Conclusion: Our analysis of FAERS database provided postmarketing surveillance data and revealed different strengths of reported AE signals between Dmab and ZA in some of their common AEs. It’s also worth noting that both drugs have potential off-label applications, which could introduce new AEs. This highlights the necessity for safety monitoring when using Dmab and ZA off-label.

1 Introduction

Denosumab (Dmab), the first and only one receptor activator of NF-κB ligand (RANKL) inhibitor so far, was approved for marketing by the U.S. Food and Drug Administration (FDA) in 2010 and Zoledronic acid (ZA) approved in 2001. They have similar efficacy such as applying for prevention and treatment of osteoporosis in postmenopausal females, osteoporosis in males, glucocorticoid-induced osteoporosis, hypercalcemia of malignancy, and preventing skeletal-related events (SREs) secondary to solid tumors metastases (Greear and Bankole, 2022; Hildebrand et al., 2022). However the mechanism differs between the two (Baron et al., 2011), with Dmab exerting its anti-bone resorption effect by attaching to RANKL which activate osteoclasts through the binding with RANK, thereby suppressing bone resorption (Jamal et al., 2011; Pang et al., 2020). Zoledronic acid, on the other hand, binding of inorganic pyrophosphate to hydroxyapatite crystals in bone, especially in the sites where bone is remodeling actively, and thus play an anti-bone resorption role (Drake et al., 2008). Dmab and ZA have two different drug specifications each. Dmab is available as Xgeva (120 mg) for preventing bone-related events in cancer patients and Prolia (60 mg) for treating osteoporosis. Similarly, ZA has two different specifications; Reclast (5 mg) for treating osteoporosis and Zometa (4 mg) for cancer-related bone damage.

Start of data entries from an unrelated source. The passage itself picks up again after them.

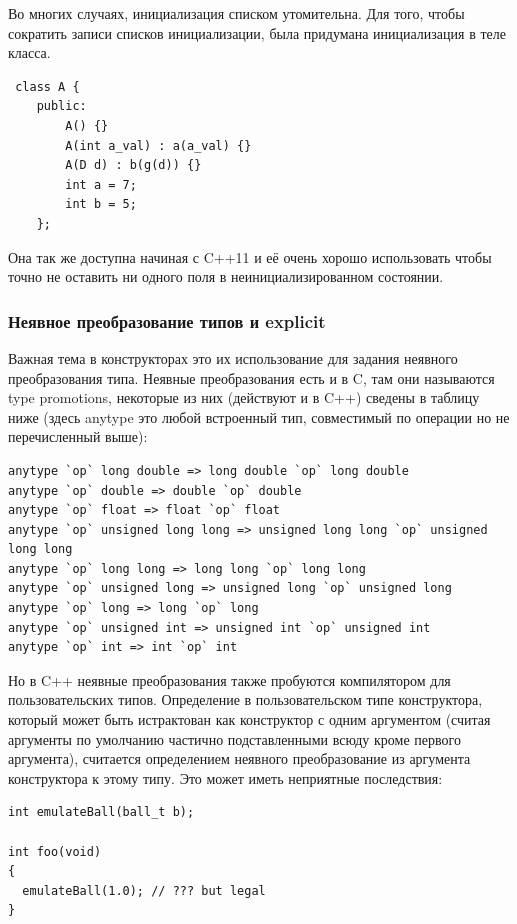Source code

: \documentclass[a4paper,12pt,oneside]{article}
\begin{document}
Во многих случаях, инициализация списком утомительна. Для того, чтобы сократить записи списков инициализации, была придумана инициализация в теле класса.

\begin{lstlisting}
 class A {
    public:
        A() {}
        A(int a_val) : a(a_val) {}
        A(D d) : b(g(d)) {}
        int a = 7;
        int b = 5;  
    };
\end{lstlisting}

Она так же доступна начиная с C++11 и её очень хорошо использовать чтобы точно не оставить ни одного поля в неинициализированном состоянии.

\subsubsection{Неявное преобразование типов и explicit}\label{Explicit}

Важная тема в конструкторах это их использование для задания неявного преобразования типа. Неявные преобразования есть и в C, там они называются type promotions, некоторые из них (действуют и в C++) сведены в таблицу ниже (здесь anytype это любой встроенный тип, совместимый по операции но не перечисленный выше):

\begin{lstlisting}
anytype `op` long double => long double `op` long double
anytype `op` double => double `op` double
anytype `op` float => float `op` float
anytype `op` unsigned long long => unsigned long long `op` unsigned long long
anytype `op` long long => long long `op` long long
anytype `op` unsigned long => unsigned long `op` unsigned long
anytype `op` long => long `op` long
anytype `op` unsigned int => unsigned int `op` unsigned int
anytype `op` int => int `op` int
\end{lstlisting}

Но в C++ неявные преобразования также пробуются компилятором для пользовательских типов. Определение в пользовательском типе конструктора, который может быть истрактован как конструктор с одним аргументом (считая аргументы по умолчанию частично подставленными всюду кроме первого аргумента), считается определением неявного преобразование из аргумента конструктора к этому типу. Это может иметь неприятные последствия:

\begin{lstlisting}
int emulateBall(ball_t b);

int foo(void)
{
  emulateBall(1.0); // ??? but legal
}
\end{lstlisting}
\end{document}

In the past decade, significant efficacy of both drugs has been extensively documented, whereas, novel AEs not well studied were gradually raised during the clinical application. Furthermore, novel mechanisms as well as application also emerged. We hope this analysis based on FAERS database will provide safety profile in support of future studies in the application of Dmab and ZA. And to provide reference directions for exploring their potential clinical applications.

2 Materials and methods

2.1 Data sources and procedures

The data for this retrospective pharmacovigilance study were obtained from FAERS, a global spontaneous reporting system that collects safety information on approved drugs and therapeutic biologic products from various sources including manufacturers, healthcare professionals, and consumers. FAERS is the primary source of post-marketing safety monitoring and evaluation for the FDA, and it provides signal detection and quantification of the association between drugs and AEs (Tang et al., 2022). The database contains seven categories of data including demographic and management information, drug information, adverse events, patient outcomes, report sources, treatment start and end dates, and indication.

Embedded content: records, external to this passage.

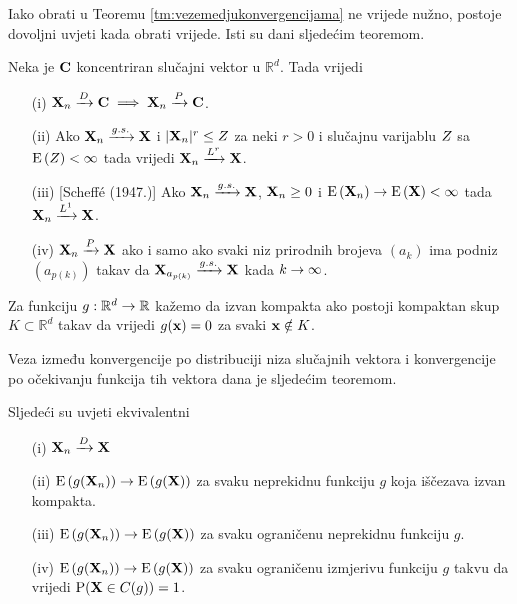 Iako obrati u Teoremu \ref{tm:vezemedjukonvergencijama}
ne vrijede nužno, postoje dovoljni uvjeti kada obrati vrijede.
Isti su dani sljedećim teoremom. 

\begin{tm} Neka je $\tsvek{c}$ koncentriran slučajni vektor u $\mathbb{R}^d$.
	Tada vrijedi
	\begin{itemize}
		\item[(i)]{ $\konvpd{\tsvek{X}_n}{\tsvek{c}} \implies
			\konvpv{\tsvek{X}_n}{\tsvek{c}}$. }
		\item[(ii)]{Ako $\konvgs{\tsvek{X}_n}{\tsvek{X}}$ i 
			$|\tsvek{X}_n|^r \leq \tsvar{Z}$
			za neki $r>0$ i slučajnu varijablu $\tsvar{Z}$ sa
			$\vE{\tsvar{Z}} < \infty$
			tada vrijedi $\konvusr{\tsvek{X}_n}{\tsvek{X}}{r}$.}
		\item[(iii)]{[Scheff\'{e} (1947.)] Ako $\konvgs{\tsvek{X}_n}{\tsvek{X}}$,
			$\tsvek{X}_n \geq 0$ i 
			$\konv{\vE{\tsvek{X}_n}}{\vE{\tsvek{X}}} < \infty$ tada
			$\konvusr{\tsvek{X}_n}{\tsvek{X}}{1}$. }
		\item[(iv)]{$\konvpv{\tsvek{X}_n}{\tsvek{X}}$ 
			ako i samo ako svaki niz prirodnih
			brojeva $(a_k)$ ima podniz $(a_{p(k)})$
			takav da $\konvgs{\tsvek{X}_{a_{p(k)}}}{\tsvek{X}}$
			kada $k \rightarrow \infty$. }
	\end{itemize}

\end{tm}

Za funkciju $g:\mathbb{R}^d \rightarrow \mathbb{R}$ kažemo da
izvan kompakta ako postoji kompaktan skup $K \subset \mathbb{R}^d$
takav da vrijedi $g(\tv{x})=0$ za svaki $\tv{x} \notin K$.

Veza između konvergencije po distribuciji niza slučajnih vektora
i konvergencije po očekivanju funkcija tih vektora dana je
sljedećim teoremom.

\begin{tm}
	Sljedeći su uvjeti ekvivalentni
	\begin{itemize}
		\item[(i)]{$\konvpd{\tsvek{X}_n}{\tsvek{X}}$}
		\item[(ii)]{$\konv{\vE{g(\tsvek{X}_n)}}{\vE{g(\tsvek{X})}}$ za svaku neprekidnu
		funkciju $g$ koja iščezava izvan kompakta.}
		\item[(iii)]{$\konv{\vE{g(\tsvek{X}_n)}}{\vE{g(\tsvek{X})}}$ za svaku
		ograničenu neprekidnu funkciju $g$.}
		\item[(iv)]{$\konv{\vE{g(\tsvek{X}_n)}}{\vE{g(\tsvek{X})}}$ za svaku ograničenu izmjerivu funkciju
			$g$ takvu da vrijedi $\vP(\tsvek{X} \in C(g))=1$.}
	\end{itemize}
\end{tm}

2.2 Data extraction and processing

To extract adverse event (AE) reports from the FDA Open-FDA program, we utilized the online tool OpenVigil 2.1 ( Individual safety reports (ISRs) for Dmab and ZA were extracted from the FAERS database. ISRs are the count of raw data extracted by OpenVigil 2.1 and an ISR code represents an AE report.

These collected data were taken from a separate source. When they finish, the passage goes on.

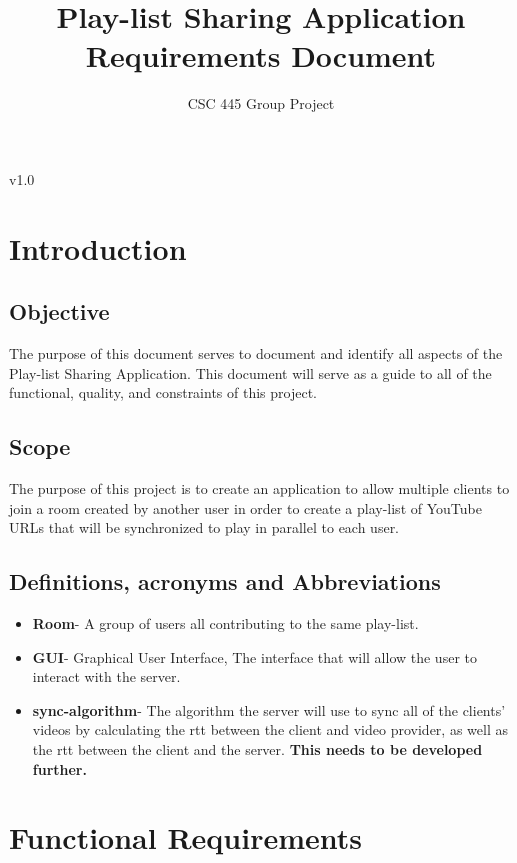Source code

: \documentclass{article}
\title{Play-list Sharing Application Requirements Document}
\author{CSC 445 Group Project}
\begin{document}
\maketitle
\begin{center}v1.0\end{center}
\newpage
\tableofcontents
\newpage

\section{Introduction}

\subsection{Objective}
The purpose of this document serves to document and identify all aspects of the Play-list Sharing Application. This document will serve as a guide to all of the functional, quality, and constraints of this project.

\subsection{Scope}
The purpose of this project is to create an application to allow multiple clients to join a room created by another user in order to create a play-list of YouTube URLs that will be synchronized to play in parallel to each user.

\subsection{Definitions, acronyms and Abbreviations}

\begin{itemize}

\item \textbf{Room}- A group of users all contributing to the same play-list.
\item \textbf{GUI}- Graphical User Interface, The interface that will allow the user to interact with the server.
\item \textbf{sync-algorithm}- The algorithm the server will use to sync all of the clients' videos by calculating the rtt between the client and video provider, as well as the rtt between the client and the server.
\textbf{This needs to be developed further.}
\end{itemize}



\section{Functional Requirements}
\end{document}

The study retrieved data from FAERS covering the period between January 2004 and November 2022. The search for Dmab included its generic name “DENOSUMAB” and commodity names “Xgeva,” “Ranmark,” and “Prolia,” while for ZA, the search included its generic drug name “ZOLEDRONIC ACID,” “ZOLEDRONATE,” and trade names “ACLASTA,” “RECLAST”, and “ZOMETA.” Drugs irrelevant to the study and those with uncertain names were excluded. Only drugs listed as the “primary suspect” were included in the analysis as they were most likely associated with the AEs (Verden et al., 2018; Omar et al., 2021).

2.3 AE signals detection

Disproportionality analysis was conducted to identify potential safety signals for the drugs, with RORs as measures of association (van Puijenbroek et al., 2002; Hauben, 2003; Tang et al., 2022). The analysis of the association between drug exposure and adverse events (referred to as “signals”) in OpenVigil relies on the use of a 2 × 2 contingency table (Böhm, 2018; Noguchi et al., 2021) (Refer to Table 1), which can be effortlessly generated within the platform. The higher the ROR values, the stronger the correlation between the drug and target AE. Significant signals were identified based on criteria including AE reports >3, ROR and PRR >2.0, ROR lower bound of 95% confidence interval (CI) value exceeds 1.0, and χ2 > 4 (Böhm, 2018; Shao et al., 2021; Tang et al., 2022). The equations and criteria for the three algorithms are shown in Table 2. Data processing was carried out using Microsoft Excel 2016 and GraphPad Prism 9.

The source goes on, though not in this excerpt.